Reunidos en asamblea para escuchar la palabra que Dios dirige a su pueblo, tal como nosotros lo hacemos hoy, el texto que Jesús lee en la sinagoga habla de él y, al mismo tiempo, anuncia lo que será su vida a partir de ese momento. Jesús regresa como el Maestro que enseñará con autoridad y amor por los pobres, que nos librará de la esclavitud de nuestros pecados y que nos devolverá la vista para elevar los ojos al cielo. Esta es la misión dada por su Padre y por la cuál se ha encarnado en el seno de la Santísima Virgen María. Y no cabe duda de que su misión se actualiza constantemente en el seno de la Iglesia.
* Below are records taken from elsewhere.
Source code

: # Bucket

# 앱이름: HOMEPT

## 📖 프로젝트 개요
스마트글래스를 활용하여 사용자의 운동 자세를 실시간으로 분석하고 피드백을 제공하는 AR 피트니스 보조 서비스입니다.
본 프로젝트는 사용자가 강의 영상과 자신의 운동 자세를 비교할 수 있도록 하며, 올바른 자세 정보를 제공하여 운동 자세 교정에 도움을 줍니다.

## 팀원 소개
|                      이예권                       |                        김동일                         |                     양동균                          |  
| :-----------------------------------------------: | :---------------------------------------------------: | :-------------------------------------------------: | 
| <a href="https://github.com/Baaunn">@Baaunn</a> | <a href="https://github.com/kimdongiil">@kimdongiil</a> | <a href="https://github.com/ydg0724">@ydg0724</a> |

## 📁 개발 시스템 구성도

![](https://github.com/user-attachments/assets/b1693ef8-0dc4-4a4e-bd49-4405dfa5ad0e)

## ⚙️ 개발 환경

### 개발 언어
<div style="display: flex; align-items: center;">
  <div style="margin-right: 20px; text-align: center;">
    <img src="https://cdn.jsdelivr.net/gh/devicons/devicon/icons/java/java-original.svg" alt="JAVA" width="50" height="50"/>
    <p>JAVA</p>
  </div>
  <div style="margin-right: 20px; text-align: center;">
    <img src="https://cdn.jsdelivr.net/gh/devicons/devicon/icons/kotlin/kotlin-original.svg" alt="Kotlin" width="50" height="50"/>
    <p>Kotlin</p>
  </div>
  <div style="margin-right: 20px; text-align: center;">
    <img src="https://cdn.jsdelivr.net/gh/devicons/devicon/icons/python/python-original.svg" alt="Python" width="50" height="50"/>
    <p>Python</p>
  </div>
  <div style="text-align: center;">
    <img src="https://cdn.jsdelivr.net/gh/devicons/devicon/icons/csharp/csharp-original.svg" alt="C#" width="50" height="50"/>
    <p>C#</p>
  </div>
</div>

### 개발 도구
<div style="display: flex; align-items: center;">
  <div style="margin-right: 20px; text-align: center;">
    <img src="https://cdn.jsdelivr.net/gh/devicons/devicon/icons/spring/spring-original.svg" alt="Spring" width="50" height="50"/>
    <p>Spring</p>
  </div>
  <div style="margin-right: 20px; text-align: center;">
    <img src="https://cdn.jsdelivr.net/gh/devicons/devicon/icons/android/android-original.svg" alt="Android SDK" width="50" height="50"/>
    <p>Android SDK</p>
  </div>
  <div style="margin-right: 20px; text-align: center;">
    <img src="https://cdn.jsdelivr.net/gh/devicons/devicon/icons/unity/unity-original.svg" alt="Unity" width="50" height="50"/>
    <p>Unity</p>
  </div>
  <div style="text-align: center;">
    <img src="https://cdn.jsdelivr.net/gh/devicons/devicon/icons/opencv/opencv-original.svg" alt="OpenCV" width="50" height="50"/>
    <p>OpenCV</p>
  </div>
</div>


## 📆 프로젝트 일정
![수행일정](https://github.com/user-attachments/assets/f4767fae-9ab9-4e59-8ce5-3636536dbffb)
Ningún asistente a la sinagoga queda indiferente a lo que Jesús ha anunciado, todos tienen los ojos fijos en él. Mirar a Jesús es ver con claridad lo que Dios quiere de nosotros, pues es él la mismísima fuente de la luz que ilumina el camino de fraternidad, de paz y de justicia que debemos recorrer para dirigirnos a la patria celestial. Ver a Jesús es también llenarnos de fortaleza, de ímpetu y de valor para trabajar en la construcción de un nuevo mundo en el que todos formemos una sola comunidad.
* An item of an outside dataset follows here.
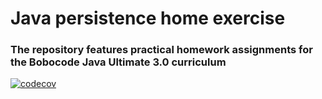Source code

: # Java persistence home exercise
### The repository features practical homework assignments for the Bobocode Java Ultimate 3.0 curriculum
[![codecov](https://codecov.io/gh/knowledge-mountain/java-persistence-home-exercises/graph/badge.svg?token=07B1U7M115)](https://codecov.io/gh/knowledge-mountain/java-persistence-home-exercises)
El Evangelio de hoy nos recuerda también nuestra misión como cristianos: escuchar, ver y sentirnos libres de nuestras opresiones para sabernos reconciliados con Dios y con los demás. Somos también nosotros, como Jesús, encargados de llevar esta buena noticia a los que sufren, a los cautivos, a los oprimidos y a los pobres, para que todos sepan que Dios nos ama y nos salva. Y en verdad lo hace.
Vivamos pues la Palabra de Dios y dejemos que ilumine nuestros senderos y guie nuestros pasos para descubrir a Cristo como nuestro Señor y Salvador. En las palabras «hoy se cumple esta Escritura que acaban de oír», Jesús confía en nuestra capacidad de escucha y de compasión hacia los otros.
Permitamos entonces que su acción salvadora inunde nuestros corazones de amor a Dios y a los demás, porque Nuestro Señor nos habla de un Dios que nos quiere libres, sin sufrimientos y felices.
Contemplemos, hermanos, a Jesús y permitamos que su amor sea el motor que nos impulse a vivir diariamente en la caridad.